AU REVOIR COURRÈGES!!!

¿Qué sería de la moda actual sin la vanguardia que supuso el trabajo de André Courrèges en los años 60? En su hogar de Neuilly-sur-Seine, junto a París, tras más de treinta años de “combate contra el mal de Parkinson”, ha fallecido el diseñador francés que creó su propia marca en 1961 con el apoyo de Cristóbal Balenciaga, su antiguo maestro. Con ella, revolucionó el mundo de la moda a través de atrevidas propuestas que se enfrentaron a los principios conservadores de la sociedad y rompieron con todos esos moldes que ocupaban demasiado espacio en el armario femenino. Junto a Rabanne y Cardin formó el trío de modistos que lideraron el estilo space age y consiguieron que París tuviera mucho que decir en los 60s ante la avalancha londinense de novedades. Precisamente en la capital del Támesis, Courrèges encontró a su rival más famosa, la diseñadora Mary Quant. Está por demostrar quién de los dos creó antes la minifalda y, la verdad, poco importa a estas alturas. Lo cierto es que ambos la popularizaron de modos distintos para una nueva mujer que encontró en ella un vehículo de expresión que perdura hasta el día de hoy. Licenciado en Ingeniería de Puentes y Caminos, Courrèges utilizó la arquitectura como inspiración para unos diseños que defendían un nuevo estilo deportivo y luminoso, lleno de guiños futuristas en la década que culminó con la llegada del hombre a la Luna.

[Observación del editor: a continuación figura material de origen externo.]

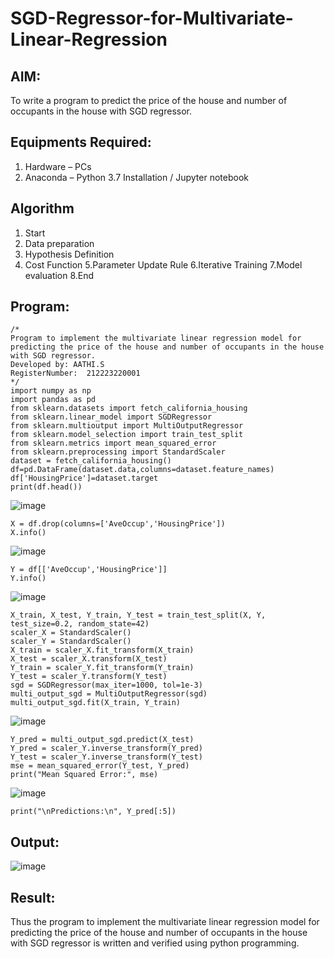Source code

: # SGD-Regressor-for-Multivariate-Linear-Regression

## AIM:
To write a program to predict the price of the house and number of occupants in the house with SGD regressor.

## Equipments Required:
1. Hardware – PCs
2. Anaconda – Python 3.7 Installation / Jupyter notebook

## Algorithm
1. Start
2. Data preparation
3. Hypothesis Definition
4. Cost Function
5.Parameter Update Rule
6.Iterative Training
7.Model evaluation
8.End


## Program:
```
/*
Program to implement the multivariate linear regression model for predicting the price of the house and number of occupants in the house with SGD regressor.
Developed by: AATHI.S
RegisterNumber:  212223220001
*/
import numpy as np
import pandas as pd
from sklearn.datasets import fetch_california_housing
from sklearn.linear_model import SGDRegressor
from sklearn.multioutput import MultiOutputRegressor
from sklearn.model_selection import train_test_split
from sklearn.metrics import mean_squared_error
from sklearn.preprocessing import StandardScaler
dataset = fetch_california_housing()
df=pd.DataFrame(dataset.data,columns=dataset.feature_names)
df['HousingPrice']=dataset.target
print(df.head())
```
![image](https://github.com/user-attachments/assets/ad791d97-12e6-4627-82e6-0b1d7f85a704)
```
X = df.drop(columns=['AveOccup','HousingPrice'])
X.info()
```
![image](https://github.com/user-attachments/assets/e10112c5-3b59-4a1d-a9f2-394188f12161)
```
Y = df[['AveOccup','HousingPrice']]
Y.info()
```
![image](https://github.com/user-attachments/assets/a4949cf4-ca8a-429d-9aec-21773f15c834)
```
X_train, X_test, Y_train, Y_test = train_test_split(X, Y, test_size=0.2, random_state=42)
scaler_X = StandardScaler()
scaler_Y = StandardScaler()
X_train = scaler_X.fit_transform(X_train)
X_test = scaler_X.transform(X_test)
Y_train = scaler_Y.fit_transform(Y_train)
Y_test = scaler_Y.transform(Y_test)
sgd = SGDRegressor(max_iter=1000, tol=1e-3)
multi_output_sgd = MultiOutputRegressor(sgd)
multi_output_sgd.fit(X_train, Y_train)
```
![image](https://github.com/user-attachments/assets/a584154f-0dec-44c7-aea1-000950ef4e38)

```
Y_pred = multi_output_sgd.predict(X_test)
Y_pred = scaler_Y.inverse_transform(Y_pred)
Y_test = scaler_Y.inverse_transform(Y_test)
mse = mean_squared_error(Y_test, Y_pred)
print("Mean Squared Error:", mse)
```
![image](https://github.com/user-attachments/assets/0a0eadaf-3286-4a3a-87dc-b69939697142)
```
print("\nPredictions:\n", Y_pred[:5])
```

## Output:
![image](https://github.com/user-attachments/assets/2229c44a-9837-4c06-adc1-040f5936c022)
## Result:
Thus the program to implement the multivariate linear regression model for predicting the price of the house and number of occupants in the house with SGD regressor is written and verified using python programming.
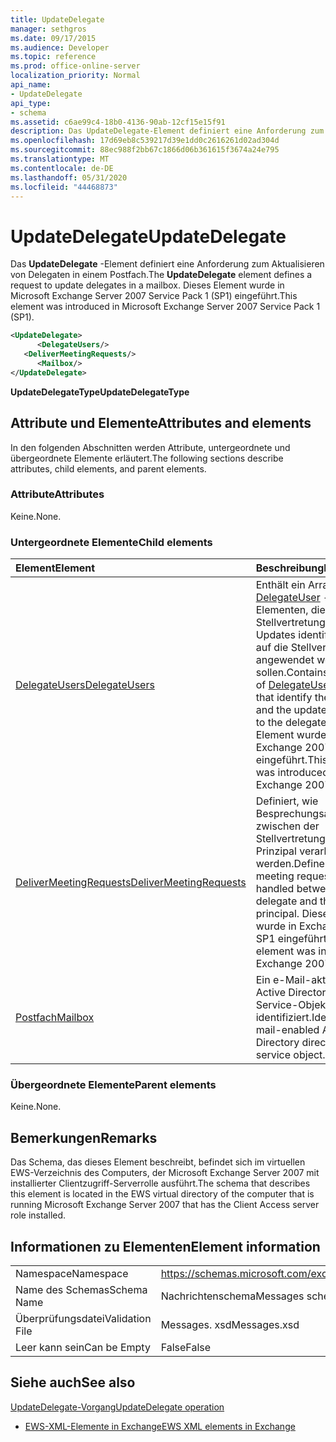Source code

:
 ```yaml
---
title: UpdateDelegate
manager: sethgros
ms.date: 09/17/2015
ms.audience: Developer
ms.topic: reference
ms.prod: office-online-server
localization_priority: Normal
api_name:
- UpdateDelegate
api_type:
- schema
ms.assetid: c6ae99c4-18b0-4136-90ab-12cf15e15f91
description: Das UpdateDelegate-Element definiert eine Anforderung zum Aktualisieren von Delegaten in einem Postfach. Dieses Element wurde in Microsoft Exchange Server 2007 Service Pack 1 (SP1) eingeführt.
ms.openlocfilehash: 17d69eb8c539217d39e1dd0c2616261d02ad304d
ms.sourcegitcommit: 88ec988f2bb67c1866d06b361615f3674a24e795
ms.translationtype: MT
ms.contentlocale: de-DE
ms.lasthandoff: 05/31/2020
ms.locfileid: "44468873"
---
```

# <a name="updatedelegate"></a><span data-ttu-id="dff69-104">UpdateDelegate</span><span class="sxs-lookup"><span data-stu-id="dff69-104">UpdateDelegate</span></span>

<span data-ttu-id="dff69-105">Das **UpdateDelegate** -Element definiert eine Anforderung zum Aktualisieren von Delegaten in einem Postfach.</span><span class="sxs-lookup"><span data-stu-id="dff69-105">The **UpdateDelegate** element defines a request to update delegates in a mailbox.</span></span> <span data-ttu-id="dff69-106">Dieses Element wurde in Microsoft Exchange Server 2007 Service Pack 1 (SP1) eingeführt.</span><span class="sxs-lookup"><span data-stu-id="dff69-106">This element was introduced in Microsoft Exchange Server 2007 Service Pack 1 (SP1).</span></span> 
  
```xml
<UpdateDelegate>
      <DelegateUsers/>
   <DeliverMeetingRequests/>
      <Mailbox/>
</UpdateDelegate>
```

 <span data-ttu-id="dff69-107">**UpdateDelegateType**</span><span class="sxs-lookup"><span data-stu-id="dff69-107">**UpdateDelegateType**</span></span>
## <a name="attributes-and-elements"></a><span data-ttu-id="dff69-108">Attribute und Elemente</span><span class="sxs-lookup"><span data-stu-id="dff69-108">Attributes and elements</span></span>

<span data-ttu-id="dff69-109">In den folgenden Abschnitten werden Attribute, untergeordnete und übergeordnete Elemente erläutert.</span><span class="sxs-lookup"><span data-stu-id="dff69-109">The following sections describe attributes, child elements, and parent elements.</span></span>
  
### <a name="attributes"></a><span data-ttu-id="dff69-110">Attribute</span><span class="sxs-lookup"><span data-stu-id="dff69-110">Attributes</span></span>

<span data-ttu-id="dff69-111">Keine.</span><span class="sxs-lookup"><span data-stu-id="dff69-111">None.</span></span>
  
### <a name="child-elements"></a><span data-ttu-id="dff69-112">Untergeordnete Elemente</span><span class="sxs-lookup"><span data-stu-id="dff69-112">Child elements</span></span>

|<span data-ttu-id="dff69-113">**Element**</span><span class="sxs-lookup"><span data-stu-id="dff69-113">**Element**</span></span>|<span data-ttu-id="dff69-114">**Beschreibung**</span><span class="sxs-lookup"><span data-stu-id="dff69-114">**Description**</span></span>|
|:-----|:-----|
|[<span data-ttu-id="dff69-115">DelegateUsers</span><span class="sxs-lookup"><span data-stu-id="dff69-115">DelegateUsers</span></span>](delegateusers.md) <br/> |<span data-ttu-id="dff69-116">Enthält ein Array von [DelegateUser](delegateuser.md) -Elementen, die die Stellvertretungen und die Updates identifizieren, die auf die Stellvertretungen angewendet werden sollen.</span><span class="sxs-lookup"><span data-stu-id="dff69-116">Contains an array of [DelegateUser](delegateuser.md) elements that identify the delegates and the updates to apply to the delegates.</span></span> <span data-ttu-id="dff69-117">Dieses Element wurde in Exchange 2007 SP1 eingeführt.</span><span class="sxs-lookup"><span data-stu-id="dff69-117">This element was introduced in Exchange 2007 SP1.</span></span>  <br/> |
|[<span data-ttu-id="dff69-118">DeliverMeetingRequests</span><span class="sxs-lookup"><span data-stu-id="dff69-118">DeliverMeetingRequests</span></span>](delivermeetingrequests.md) <br/> |<span data-ttu-id="dff69-119">Definiert, wie Besprechungsanfragen zwischen der Stellvertretung und dem Prinzipal verarbeitet werden.</span><span class="sxs-lookup"><span data-stu-id="dff69-119">Defines how meeting requests are handled between the delegate and the principal.</span></span> <span data-ttu-id="dff69-120">Dieses Element wurde in Exchange 2007 SP1 eingeführt.</span><span class="sxs-lookup"><span data-stu-id="dff69-120">This element was introduced in Exchange 2007 SP1.</span></span>  <br/> |
|[<span data-ttu-id="dff69-121">Postfach</span><span class="sxs-lookup"><span data-stu-id="dff69-121">Mailbox</span></span>](mailbox.md) <br/> |<span data-ttu-id="dff69-122">Ein e-Mail-aktivierten Active Directory Directory Service-Objekt identifiziert.</span><span class="sxs-lookup"><span data-stu-id="dff69-122">Identifies a mail-enabled Active Directory directory service object.</span></span>  <br/> |
   
### <a name="parent-elements"></a><span data-ttu-id="dff69-123">Übergeordnete Elemente</span><span class="sxs-lookup"><span data-stu-id="dff69-123">Parent elements</span></span>

<span data-ttu-id="dff69-124">Keine.</span><span class="sxs-lookup"><span data-stu-id="dff69-124">None.</span></span>
  
## <a name="remarks"></a><span data-ttu-id="dff69-125">Bemerkungen</span><span class="sxs-lookup"><span data-stu-id="dff69-125">Remarks</span></span>

<span data-ttu-id="dff69-126">Das Schema, das dieses Element beschreibt, befindet sich im virtuellen EWS-Verzeichnis des Computers, der Microsoft Exchange Server 2007 mit installierter Clientzugriff-Serverrolle ausführt.</span><span class="sxs-lookup"><span data-stu-id="dff69-126">The schema that describes this element is located in the EWS virtual directory of the computer that is running Microsoft Exchange Server 2007 that has the Client Access server role installed.</span></span>
  
## <a name="element-information"></a><span data-ttu-id="dff69-127">Informationen zu Elementen</span><span class="sxs-lookup"><span data-stu-id="dff69-127">Element information</span></span>

|||
|:-----|:-----|
|<span data-ttu-id="dff69-128">Namespace</span><span class="sxs-lookup"><span data-stu-id="dff69-128">Namespace</span></span>  <br/> |https://schemas.microsoft.com/exchange/services/2006/messages  <br/> |
|<span data-ttu-id="dff69-129">Name des Schemas</span><span class="sxs-lookup"><span data-stu-id="dff69-129">Schema Name</span></span>  <br/> |<span data-ttu-id="dff69-130">Nachrichtenschema</span><span class="sxs-lookup"><span data-stu-id="dff69-130">Messages schema</span></span>  <br/> |
|<span data-ttu-id="dff69-131">Überprüfungsdatei</span><span class="sxs-lookup"><span data-stu-id="dff69-131">Validation File</span></span>  <br/> |<span data-ttu-id="dff69-132">Messages. xsd</span><span class="sxs-lookup"><span data-stu-id="dff69-132">Messages.xsd</span></span>  <br/> |
|<span data-ttu-id="dff69-133">Leer kann sein</span><span class="sxs-lookup"><span data-stu-id="dff69-133">Can be Empty</span></span>  <br/> |<span data-ttu-id="dff69-134">False</span><span class="sxs-lookup"><span data-stu-id="dff69-134">False</span></span>  <br/> |
   
## <a name="see-also"></a><span data-ttu-id="dff69-135">Siehe auch</span><span class="sxs-lookup"><span data-stu-id="dff69-135">See also</span></span>



[<span data-ttu-id="dff69-136">UpdateDelegate-Vorgang</span><span class="sxs-lookup"><span data-stu-id="dff69-136">UpdateDelegate operation</span></span>](updatedelegate-operation.md)


- [<span data-ttu-id="dff69-137">EWS-XML-Elemente in Exchange</span><span class="sxs-lookup"><span data-stu-id="dff69-137">EWS XML elements in Exchange</span></span>](ews-xml-elements-in-exchange.md)

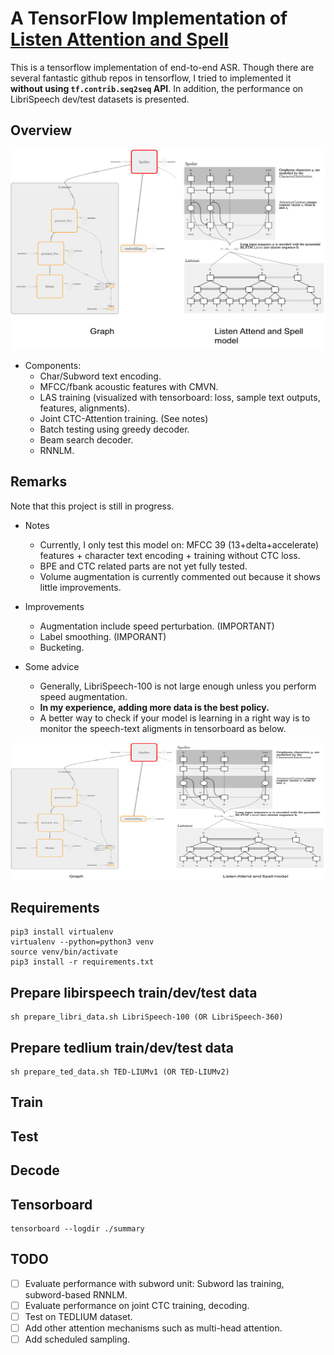 # A TensorFlow Implementation of [Listen Attention and Spell](https://arxiv.org/abs/1508.01211)

This is a tensorflow implementation of end-to-end ASR. Though there are several fantastic github repos in tensorflow, I tried to implemented it **without using `tf.contrib.seq2seq` API**. In addition, the performance on LibriSpeech dev/test datasets is presented.

## Overview

<p align="center">
  <img src="demo/overview.png" width="560" height="320">
</p>

* Components:
    - Char/Subword text encoding.
    - MFCC/fbank acoustic features with CMVN.
    - LAS training (visualized with tensorboard: loss, sample text outputs, features, alignments).  
    - Joint CTC-Attention training. (See notes)
    - Batch testing using greedy decoder.
    - Beam search decoder.
    - RNNLM.

## Remarks

Note that this project is still in progress.
* Notes
    - Currently, I only test this model on: MFCC 39 (13+delta+accelerate) features + character text encoding + training without CTC loss.
    - BPE and CTC related parts are not yet fully tested.
    - Volume augmentation is currently commented out because it shows little improvements.

* Improvements
    - Augmentation include speed perturbation. (IMPORTANT) 
    - Label smoothing. (IMPORANT)
    - Bucketing.

* Some advice
    - Generally, LibriSpeech-100 is not large enough unless you perform speed augmentation.
    - **In my experience, adding more data is the best policy.**
    - A better way to check if your model is learning in a right way is to monitor the speech-text aligments in tensorboard as below.

<p align="center">
  <img src="demo/las.png" width="560" height="220">
</p>

## Requirements
```
pip3 install virtualenv
virtualenv --python=python3 venv
source venv/bin/activate
pip3 install -r requirements.txt
```

## Prepare libirspeech train/dev/test data
```
sh prepare_libri_data.sh LibriSpeech-100 (OR LibriSpeech-360)
```

## Prepare tedlium train/dev/test data
```
sh prepare_ted_data.sh TED-LIUMv1 (OR TED-LIUMv2)
```
## Train

## Test

## Decode

## Tensorboard
```
tensorboard --logdir ./summary
```

## TODO
- [ ] Evaluate performance with subword unit: Subword las training, subword-based RNNLM. 
- [ ] Evaluate performance on joint CTC training, decoding.
- [ ] Test on TEDLIUM dataset.
- [ ] Add other attention mechanisms such as multi-head attention. 
- [ ] Add scheduled sampling.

Durante los 70s y 80s, la exitosa firma fue perdiendo el hilo de las tendencias imperantes mientras André y su inseparable mujer, Coqueline, parecían atrapados en su estudio parisino con aspecto de nave espacial. Entonces llegó el Parkinson y él se retiró de la vida laboral, mientras ella gestionaba la gran cantidad de licencias que, poco a poco, desvirtuaron el ADN de una propuesta única. Curiosamente, el pasado año la firma protagonizó un sonado retorno en la última Semana de la Moda parisina (de la mano de los jóvenes creadores Arnaud Vaillant y Sébastien Meyer) y su línea de cosmética se relanzó con renovada imagen y una campaña protagonizada por Kendall Jenner. Sin embargo, antes de todo esto, tan solo Japón se mantuvo siempre fiel al estilo Courrèges y supo respetar su identidad propia, ni siquiera Francia lo consiguió con el paso del tiempo. Ahora el país galo rinde tributo a un creador que, probablemente, mereció más atención y más apoyo a pesar de su forzado retiro. Quizás ahora que nos ha dejado se le haga justicia y sus inimitables ideas regresen para volver a triunfar como lo hicieron en los swinging sixties.